La motivación del Premio Nobel de Literatura concedido a Dario Fo dice ``en la tradición de los juglares medievales fustiga al poder y rehabilita la dignidad de los humillados''. Eso, exactamente, es lo que ha hecho toda su vida (y continúa haciendo) ese juglar anárquico comunista, justamente irreverente frente a los aparatos solemnes y anquilosados de la izquierda tradicional y subversivo con respecto a los llamados Grandes de la Tierra (o sea, a los jefes estatales y a los dignatarios de la Iglesia católica, que en Italia, ocupan algo más que posiciones en torno al Trono de Pedro).

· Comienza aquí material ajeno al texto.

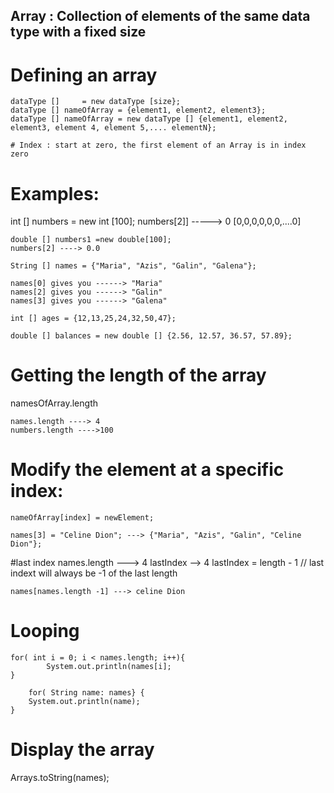 ## Array : Collection of elements of the same data type with a fixed size

# Defining an array
	dataType []		= new dataType [size};
	dataType [] nameOfArray = {element1, element2, element3};
	dataType [] nameOfArray = new dataType [] {element1, element2, element3, element 4, element 5,.... elementN};
	
	# Index : start at zero, the first element of an Array is in index zero
	
	
# Examples:
int [] numbers =  new int [100];
		numbers[2]] -----> 0
	[0,0,0,0,0,0,....0]
	
	
	double [] numbers1 =new double[100];
	numbers[2] ----> 0.0
	
	String [] names = {"Maria", "Azis", "Galin", "Galena"};
	
	names[0] gives you ------> "Maria"
	names[2] gives you ------> "Galin"
	names[3] gives you ------> "Galena"
	
	int [] ages = {12,13,25,24,32,50,47};
	
	double [] balances = new double [] {2.56, 12.57, 36.57, 57.89};
	
# Getting the length of the array

namesOfArray.length

	names.length ----> 4
	numbers.length ---->100
	
# Modify the element at a specific index:
	nameOfArray[index] = newElement;
	
	names[3] = "Celine Dion"; ---> {"Maria", "Azis", "Galin", "Celine Dion"};

#last index
	names.length ---> 4
	lastIndex --> 4
	lastIndex = length - 1 // last indext will always be -1 of the last length
	
	names[names.length -1] ---> celine Dion
	
# Looping

	for( int i = 0; i < names.length; i++){
			System.out.println(names[i];	
	}

		for( String name: names} {
		System.out.println(name);
	}
	
# Display the array

Arrays.toString(names);










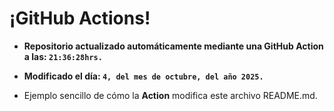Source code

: # ¡GitHub Actions!
* **Repositorio actualizado automáticamente mediante una GitHub Action a las: `21:36:28hrs.`**
* **Modificado el día: `4, del mes de octubre, del año 2025.`**

* Ejemplo sencillo de cómo la **Action** modifica este archivo README.md.
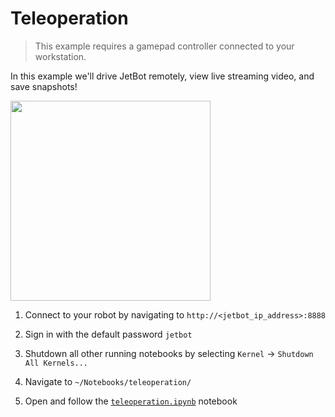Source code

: # Teleoperation

> This example requires a gamepad controller connected to your workstation.

In this example we'll drive JetBot remotely, view live streaming video, and save snapshots!

<a href="https://raw.githubusercontent.com/wiki/NVIDIA-AI-IOT/jetbot/images/JL02_Teleoperation.png"><img src="https://raw.githubusercontent.com/wiki/NVIDIA-AI-IOT/jetbot/images/JL02_Teleoperation.png" height="320"></a>

1. Connect to your robot by navigating to ``http://<jetbot_ip_address>:8888``

2. Sign in with the default password ``jetbot``
2. Shutdown all other running notebooks by selecting ``Kernel`` -> ``Shutdown All Kernels...``
3. Navigate to ``~/Notebooks/teleoperation/``
3. Open and follow the [``teleoperation.ipynb``](https://github.com/NVIDIA-AI-IOT/jetbot/blob/master/notebooks/teleoperation/teleoperation.ipynb) notebook
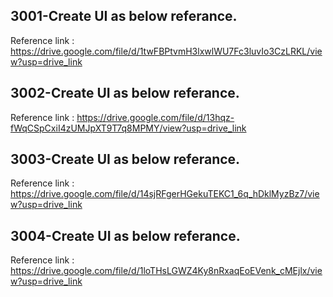 ## 3001-Create UI as below referance.

Reference link : https://drive.google.com/file/d/1twFBPtvmH3lxwlWU7Fc3luvIo3CzLRKL/view?usp=drive_link

## 3002-Create UI as below referance.

Reference link : https://drive.google.com/file/d/13hqz-fWqCSpCxiI4zUMJpXT9T7q8MPMY/view?usp=drive_link

## 3003-Create UI as below referance.

Reference link : https://drive.google.com/file/d/14sjRFgerHGekuTEKC1_6q_hDklMyzBz7/view?usp=drive_link

## 3004-Create UI as below referance.

Reference link : https://drive.google.com/file/d/1loTHsLGWZ4Ky8nRxaqEoEVenk_cMEjlx/view?usp=drive_link

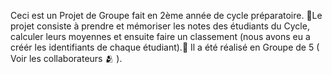 Ceci est un Projet de Groupe fait en 2ème année de cycle préparatoire.
🎯Le projet consiste à prendre et mémoriser les notes des étudiants du Cycle, calculer leurs moyennes et ensuite faire un classement (nous avons eu a créér les identifiants de chaque étudiant).🚀
Il a été réalisé en Groupe de 5 ( Voir les collaborateurs 🫂 ).
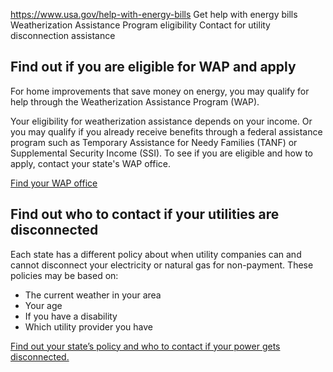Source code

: 

https://www.usa.gov/help-with-energy-bills
Get help with energy bills
Weatherization Assistance Program eligibility
Contact for utility disconnection assistance

**Find out if you are eligible for WAP and apply**
--------------------------------------------------

For home improvements that save money on energy, you may qualify for help through the Weatherization Assistance Program (WAP).

Your eligibility for weatherization assistance depends on your income. Or you may qualify if you already receive benefits through a federal assistance program such as Temporary Assistance for Needy Families (TANF) or Supplemental Security Income (SSI). To see if you are eligible and how to apply, contact your state's WAP office.

[Find your WAP office](https://www.energy.gov/scep/wap/how-apply-weatherization-assistance)

**Find out who to contact if your utilities are disconnected**
--------------------------------------------------------------

Each state has a different policy about when utility companies can and cannot disconnect your electricity or natural gas for non-payment. These policies may be based on:

* The current weather in your area
* Your age
* If you have a disability
* Which utility provider you have

[Find out your state’s policy and who to contact if your power gets disconnected.](https://liheapch.acf.hhs.gov/Disconnect/disconnect.htm)
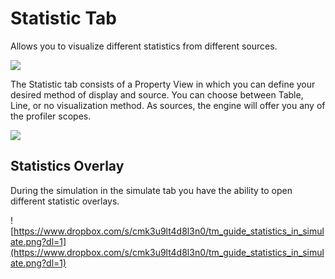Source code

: # Statistic Tab

Allows you to visualize different statistics from different sources. 

![](https://paper-attachments.dropbox.com/s_5086E710AFB88B222C81207791AF7092731DB9D2900AFABEA044A0AC0B80DFFB_1625603204224_image.png)


The Statistic tab consists of a Property View in which you can define your desired method of display and source. You can choose between Table, Line, or no visualization method. As sources, the engine will offer you any of the profiler scopes.

![](https://paper-attachments.dropbox.com/s_5086E710AFB88B222C81207791AF7092731DB9D2900AFABEA044A0AC0B80DFFB_1625604230068_image.png)

## Statistics Overlay

During the simulation in the simulate tab you have the ability to open different statistic overlays.

![https://www.dropbox.com/s/cmk3u9lt4d8l3n0/tm_guide_statistics_in_simulate.png?dl=1](https://www.dropbox.com/s/cmk3u9lt4d8l3n0/tm_guide_statistics_in_simulate.png?dl=1)

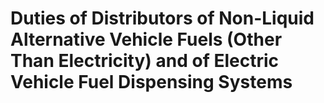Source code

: # Duties of Distributors of Non-Liquid Alternative Vehicle Fuels (Other Than Electricity) and of Electric Vehicle Fuel Dispensing Systems

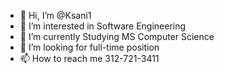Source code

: - 👋 Hi, I’m @Ksani1
- 👀 I’m interested in Software Engineering
- 🌱 I’m currently Studying MS Computer Science
- 💞️ I’m looking for full-time position
- 📫 How to reach me 312-721-3411

<!---
Ksani1/Ksani1 is a ✨ special ✨ repository because its `README.md` (this file) appears on your GitHub profile.
You can click the Preview link to take a look at your changes.
--->
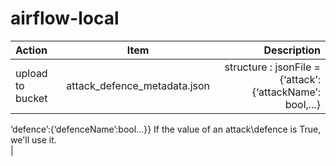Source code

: # airflow-local
| Action | Item | Description |
| :---   |     :---:      |          ---: |
| upload to bucket|attack_defence_metadata.json|structure : jsonFile = {‘attack’:{‘attackName’: bool,...}
‘defence’:{‘defenceName’:bool…}} 
If the value of an attack\defence is True, we'll  use it.  
|


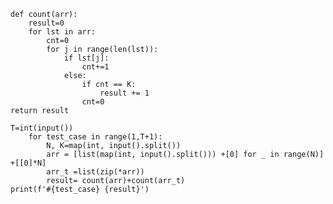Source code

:     def count(arr):
        result=0
        for lst in arr:
            cnt=0
            for j in range(len(lst)):
                if lst[j]:
                    cnt+=1
                else:
                    if cnt == K:
                        result += 1
                    cnt=0
    return result

    T=int(input())
        for test_case in range(1,T+1):
            N, K=map(int, input().split())
            arr = [list(map(int, input().split())) +[0] for _ in range(N)] +[[0]*N]
            arr_t =list(zip(*arr))
            result= count(arr)+count(arr_t)
    print(f'#{test_case} {result}')



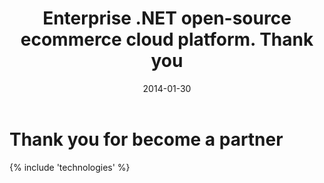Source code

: ﻿---
title: Enterprise .NET open-source ecommerce cloud platform. Thank you
description: Enterprise .NET open-source ecommerce cloud platform. Thank you
date: 2014-01-30
permalink: thank-you-partner
tags : 
- thank-you
- commerce
---
<div class="features">
	<div class="responsive">
		<h1 class="head-title">Thank you for become a partner</h1>
	</div>
</div>
{% include 'technologies' %}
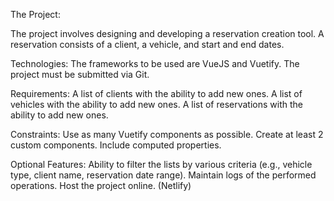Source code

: The Project:

The project involves designing and developing a reservation creation tool.
A reservation consists of a client, a vehicle, and start and end dates.

Technologies:
The frameworks to be used are VueJS and Vuetify.
The project must be submitted via Git.

Requirements:
A list of clients with the ability to add new ones.
A list of vehicles with the ability to add new ones.
A list of reservations with the ability to add new ones.

Constraints:
Use as many Vuetify components as possible.
Create at least 2 custom components.
Include computed properties.

Optional Features:
Ability to filter the lists by various criteria (e.g., vehicle type, client name, reservation date range).
Maintain logs of the performed operations.
Host the project online. (Netlify)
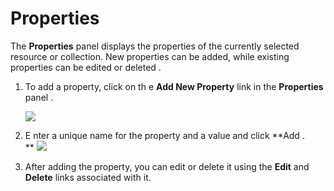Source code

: # Properties

The **Properties** panel displays the properties of the currently
selected resource or collection. New properties can be added, while
existing properties can be edited or deleted .

1.  To add a property, click on th e **Add New Property** link in the
    **Properties** panel .  
      
    ![](attachments/53125532/53287646.png)  
2.  E nter a unique name for the property and a value and click **Add
    .  
    ** ![](attachments/53125532/53287645.png)
3.  After adding the property, you can edit or delete it using the
    **Edit** and **Delete** links associated with it.
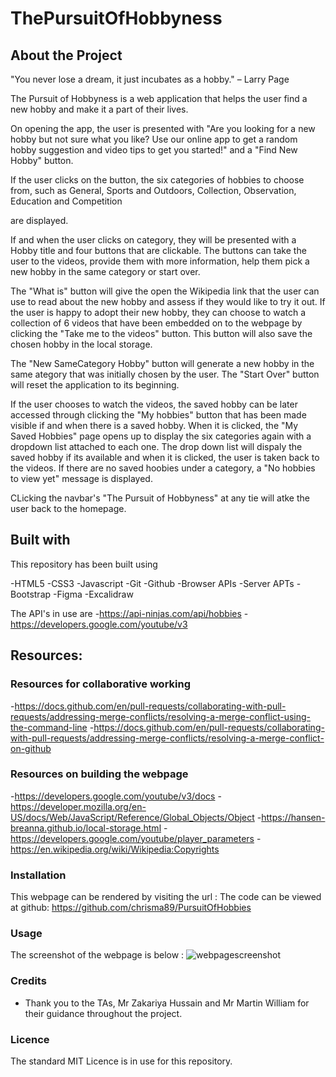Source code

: # ThePursuitOfHobbyness
## About the Project

"You never lose a dream, it just incubates as a hobby." – Larry Page

The Pursuit of Hobbyness is a web application that helps the user find a new hobby and make it a part of their lives.

On opening the app, the user is presented with 
"Are you looking for a new hobby but not sure what you like? Use our online app to get a random hobby suggestion and video tips to get you started!" and a "Find New Hobby" button.

If the user clicks on the button, the six categories of hobbies to choose from, such as 
General, 
Sports and Outdoors, 
Collection, 
Observation, 
Education and 
Competition

are displayed.

If and when the user clicks on category, they will be presented with a Hobby title and four buttons that are clickable. The buttons can take the user to the videos, provide them with more information, help them pick a new hobby in the same category or start over.

The "What is" button will give the open the Wikipedia link that the user can use to read about the new hobby and assess if they would like to try it out. If the user is happy to adopt their new hobby, they can choose to watch a collection of 6 videos that have been embedded on to the webpage by clicking the "Take me to the videos" button. This button will also save the chosen hobby in the local storage.

The "New SameCategory Hobby" button will generate a new hobby in the same ategory that was initially chosen by the user. The "Start Over" button will reset the application to its beginning.

If the user chooses to watch the videos, the saved hobby can be later accessed through clicking the "My hobbies" button that has been made visible if and when there is a saved hobby. When it is clicked, the "My Saved Hobbies" page opens up to display the six categories again with a dropdown list attached to each one. The drop down list will dispaly the saved hobby if its available and when it is clicked, the user is taken back to the videos. If there are no saved hoobies under a category, a "No hobbies to view yet" message is displayed.

CLicking the navbar's "The Pursuit of Hobbyness" at any tie will atke the user back to the homepage.


## Built with

This repository has been built using 

-HTML5
-CSS3
-Javascript
-Git 
-Github 
-Browser APIs 
-Server APTs
-Bootstrap
-Figma
-Excalidraw

The API's in use are 
-https://api-ninjas.com/api/hobbies
-https://developers.google.com/youtube/v3

## Resources:
### Resources for collaborative working
-https://docs.github.com/en/pull-requests/collaborating-with-pull-requests/addressing-merge-conflicts/resolving-a-merge-conflict-using-the-command-line
-https://docs.github.com/en/pull-requests/collaborating-with-pull-requests/addressing-merge-conflicts/resolving-a-merge-conflict-on-github


### Resources on building the webpage
-https://developers.google.com/youtube/v3/docs
-https://developer.mozilla.org/en-US/docs/Web/JavaScript/Reference/Global_Objects/Object
-https://hansen-breanna.github.io/local-storage.html
-https://developers.google.com/youtube/player_parameters
-https://en.wikipedia.org/wiki/Wikipedia:Copyrights





### Installation

This webpage can be rendered by visiting the url : 
The code can be viewed at github: https://github.com/chrisma89/PursuitOfHobbies

### Usage

The screenshot of the webpage is below : ![webpagescreenshot]()

### Credits
- Thank you to the TAs, Mr Zakariya Hussain and Mr Martin William for their guidance throughout the project.





### Licence
The standard MIT Licence is in use for this repository.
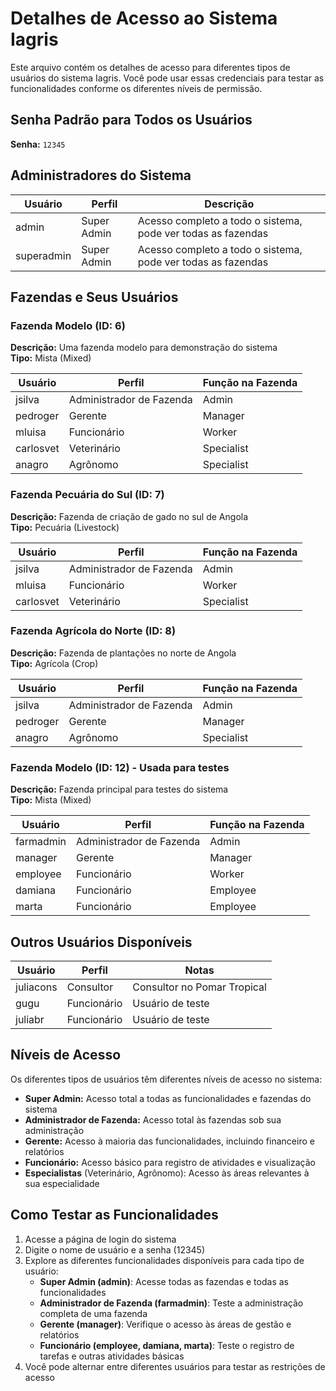 # Detalhes de Acesso ao Sistema Iagris

Este arquivo contém os detalhes de acesso para diferentes tipos de usuários do sistema Iagris. Você pode usar essas credenciais para testar as funcionalidades conforme os diferentes níveis de permissão.

## Senha Padrão para Todos os Usuários

**Senha:** `12345`

## Administradores do Sistema

| Usuário | Perfil | Descrição |
|---------|--------|-----------|
| admin | Super Admin | Acesso completo a todo o sistema, pode ver todas as fazendas |
| superadmin | Super Admin | Acesso completo a todo o sistema, pode ver todas as fazendas |

## Fazendas e Seus Usuários

### Fazenda Modelo (ID: 6)
**Descrição:** Uma fazenda modelo para demonstração do sistema  
**Tipo:** Mista (Mixed)

| Usuário | Perfil | Função na Fazenda |
|---------|--------|-------------------|
| jsilva | Administrador de Fazenda | Admin |
| pedroger | Gerente | Manager |
| mluisa | Funcionário | Worker |
| carlosvet | Veterinário | Specialist |
| anagro | Agrônomo | Specialist |

### Fazenda Pecuária do Sul (ID: 7)
**Descrição:** Fazenda de criação de gado no sul de Angola  
**Tipo:** Pecuária (Livestock)

| Usuário | Perfil | Função na Fazenda |
|---------|--------|-------------------|
| jsilva | Administrador de Fazenda | Admin |
| mluisa | Funcionário | Worker |
| carlosvet | Veterinário | Specialist |

### Fazenda Agrícola do Norte (ID: 8)
**Descrição:** Fazenda de plantações no norte de Angola  
**Tipo:** Agrícola (Crop)

| Usuário | Perfil | Função na Fazenda |
|---------|--------|-------------------|
| jsilva | Administrador de Fazenda | Admin |
| pedroger | Gerente | Manager |
| anagro | Agrônomo | Specialist |

### Fazenda Modelo (ID: 12) - Usada para testes
**Descrição:** Fazenda principal para testes do sistema  
**Tipo:** Mista (Mixed)

| Usuário | Perfil | Função na Fazenda |
|---------|--------|-------------------|
| farmadmin | Administrador de Fazenda | Admin |
| manager | Gerente | Manager |
| employee | Funcionário | Worker |
| damiana | Funcionário | Employee |
| marta | Funcionário | Employee |

## Outros Usuários Disponíveis

| Usuário | Perfil | Notas |
|---------|--------|-------|
| juliacons | Consultor | Consultor no Pomar Tropical |
| gugu | Funcionário | Usuário de teste |
| juliabr | Funcionário | Usuário de teste |

## Níveis de Acesso

Os diferentes tipos de usuários têm diferentes níveis de acesso no sistema:

- **Super Admin:** Acesso total a todas as funcionalidades e fazendas do sistema
- **Administrador de Fazenda:** Acesso total às fazendas sob sua administração
- **Gerente:** Acesso à maioria das funcionalidades, incluindo financeiro e relatórios
- **Funcionário:** Acesso básico para registro de atividades e visualização
- **Especialistas** (Veterinário, Agrônomo): Acesso às áreas relevantes à sua especialidade

## Como Testar as Funcionalidades

1. Acesse a página de login do sistema
2. Digite o nome de usuário e a senha (12345)
3. Explore as diferentes funcionalidades disponíveis para cada tipo de usuário:
   - **Super Admin (admin)**: Acesse todas as fazendas e todas as funcionalidades
   - **Administrador de Fazenda (farmadmin)**: Teste a administração completa de uma fazenda
   - **Gerente (manager)**: Verifique o acesso às áreas de gestão e relatórios
   - **Funcionário (employee, damiana, marta)**: Teste o registro de tarefas e outras atividades básicas
4. Você pode alternar entre diferentes usuários para testar as restrições de acesso
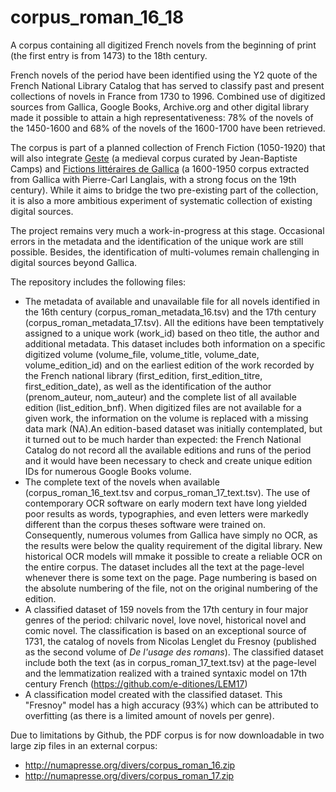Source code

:# corpus_roman_16_18
A corpus containing all digitized French novels from the beginning of print (the first entry is from 1473) to the 18th century.

French novels of the period have been identified using the Y2 quote of the French National Library Catalog that has served to classify past and present collections of novels in France from 1730 to 1996. Combined use of digitized sources from Gallica, Google Books, Archive.org and other digital library made it possible to attain a high representativeness: 78% of the novels of the 1450-1600 and 68% of the novels of the 1600-1700 have been retrieved.

The corpus is part of a planned collection of French Fiction (1050-1920) that will also integrate [Geste](https://github.com/Jean-Baptiste-Camps/Geste/) (a medieval corpus curated by Jean-Baptiste Camps) and [Fictions littéraires de Gallica](https://zenodo.org/record/4751204#.YJv2Xes6_y9) (a 1600-1950 corpus extracted from Gallica with Pierre-Carl Langlais, with a strong focus on the 19th century). While it aims to bridge the two pre-existing part of the collection, it is also a more ambitious experiment of systematic collection of existing digital sources.

The project remains very much a work-in-progress at this stage. Occasional errors in the metadata and the identification of the unique work are still possible. Besides, the identification of multi-volumes remain challenging in digital sources beyond Gallica.

The repository includes the following files:
- The metadata of available and unavailable file for all novels identified in the 16th century (corpus_roman_metadata_16.tsv) and the 17th century (corpus_roman_metadata_17.tsv). All the editions have been temptatively assigned to a unique work (work_id) based on theo title, the author and additional metadata. This dataset includes both information on a specific digitized volume (volume_file, volume_title, volume_date, volume_edition_id) and on the earliest edition of the work recorded by the French national library (first_edition, first_edition_titre, first_edition_date), as well as the identification of the author (prenom_auteur, nom_auteur) and the complete list of all available edition (list_edition_bnf). When digitized files are not available for a given work, the information on the volume is replaced with a missing data mark (NA).An edition-based dataset was initially contemplated, but it turned out to be much harder than expected: the French National Catalog do not record all the available editions and runs of the period and it would have been necessary to check and create unique edition IDs for numerous Google Books volume. 
- The complete text of the novels when available (corpus_roman_16_text.tsv and corpus_roman_17_text.tsv). The use of contemporary OCR software on early modern text have long yielded poor results as words, typographies, and even letters were markedly different than the corpus theses software were trained on. Consequently, numerous volumes from Gallica have simply no OCR, as the results were below the quality requirement of the digital library. New historical OCR models will mmake it possible to create a reliable OCR on the entire corpus. The dataset includes all the text at the page-level whenever there is some text on the page. Page numbering is based on the absolute numbering of the file, not on the original numbering of the edition.
- A classified dataset of 159 novels from the 17th century in four major genres of the period: chilvaric novel, love novel, historical novel and comic novel. The classification is based on an exceptional source of 1731, the catalog of novels from Nicolas Lenglet du Fresnoy (published as the second volume of *De l'usage des romans*). The classified dataset include both the text (as in corpus_roman_17_text.tsv) at the page-level and the lemmatization realized with a trained syntaxic model on 17th century French (https://github.com/e-ditiones/LEM17)
- A classification model created with the classified dataset. This "Fresnoy" model has a high accuracy (93%) which can be attributed to overfitting (as there is a limited amount of novels per genre). 

Due to limitations by Github, the PDF corpus is for now downloadable in two large zip files in an external corpus:
- http://numapresse.org/divers/corpus_roman_16.zip
- http://numapresse.org/divers/corpus_roman_17.zip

Fo, al conocer el dictamen de la Academia sueca, dedicó su premio a Adriano Sofri, Ovidio Bompressi y Giorgio Pietrostefani, ex dirigentes de Lotta Continua y presos políticos (``humillados'' por excelencia) que sufren las consecuencias de un montaje policiaco-judicial que deriva del asesinato del ferroviario anarquista Pino Pinelli (el de Muerte accidental de un anarquista).
Dario Fo --lo recuerdo-- ha sido él solo una fuerza política. No sólo porque colaboraba con todas las causas progresistas y, crítico con respecto a su propio partido, el Comunista, con la nueva izquierda y particularmente con Democracia Proletaria, de cuya dirección yo formaba parte sino, sobre todo, porque hacía de cada representación en su carpa de circo milanesa o en Roma o cualquier lugar de Italia un rito liberador, de alto contenido artístico e histórico, renovador del optimismo, de la esperanza. En su ``sala'' recubierta de las confecciones de cartón que se usan para vender huevos resonaban las carcajadas, las invectivas del público, las consignas coreadas, los cantos revolucionarios que acompañaban cada chiste del juglar, siempre relacionados con la actualidad política o cultural, o cada ironía sobre los poderosos, o sus imitaciones de su Bestia Negra, Bonifacio VIII, o de los cardenales de la Contrarreforma.
Por eso el Vaticano le odia, con rencor viejo y agriado, porque nada es tan subversivo como la risa y nada destruye más que el ridículo y por eso la cultura oficial acartonada experimentó el premio a Fo como si una mano irreverente palmease su prestigiosa asentadera.
He visto en Buenos Aires, en el teatro Municipal, en 1983, fanáticos religiosos arrodillados en el hall rogando a Dios en voz alta que Fo se quedase mudo mientras otros, con menos fe en la Providencia, trataban de atacar al teatro y le arrojaban petardos. Y he visto, en Italia, a los obispos laicos del entonces Partido Comunista, torcer la nariz con desprecio ante el solo nombre del juglar que, como los comediantes griegos, hacía que la risa penetrase en todos los Sancta Santorum de todas las Iglesias, obligaba a pensar, difundía ideas. Dario Fo, frente a una botella de vino y a un auditorio reducido o frente a miles de personas con las que se comunica solamente con su modo de mirar o de pararse, es antes que nada un actor. Sus obras, numerosas y exitosas, son el pretexto para su diversión y la de todos los seres pensantes y para la coelaboración, día a día, localidad por localidad, de una obra tácita colectiva. Eso le da sentido y valor a la literatura.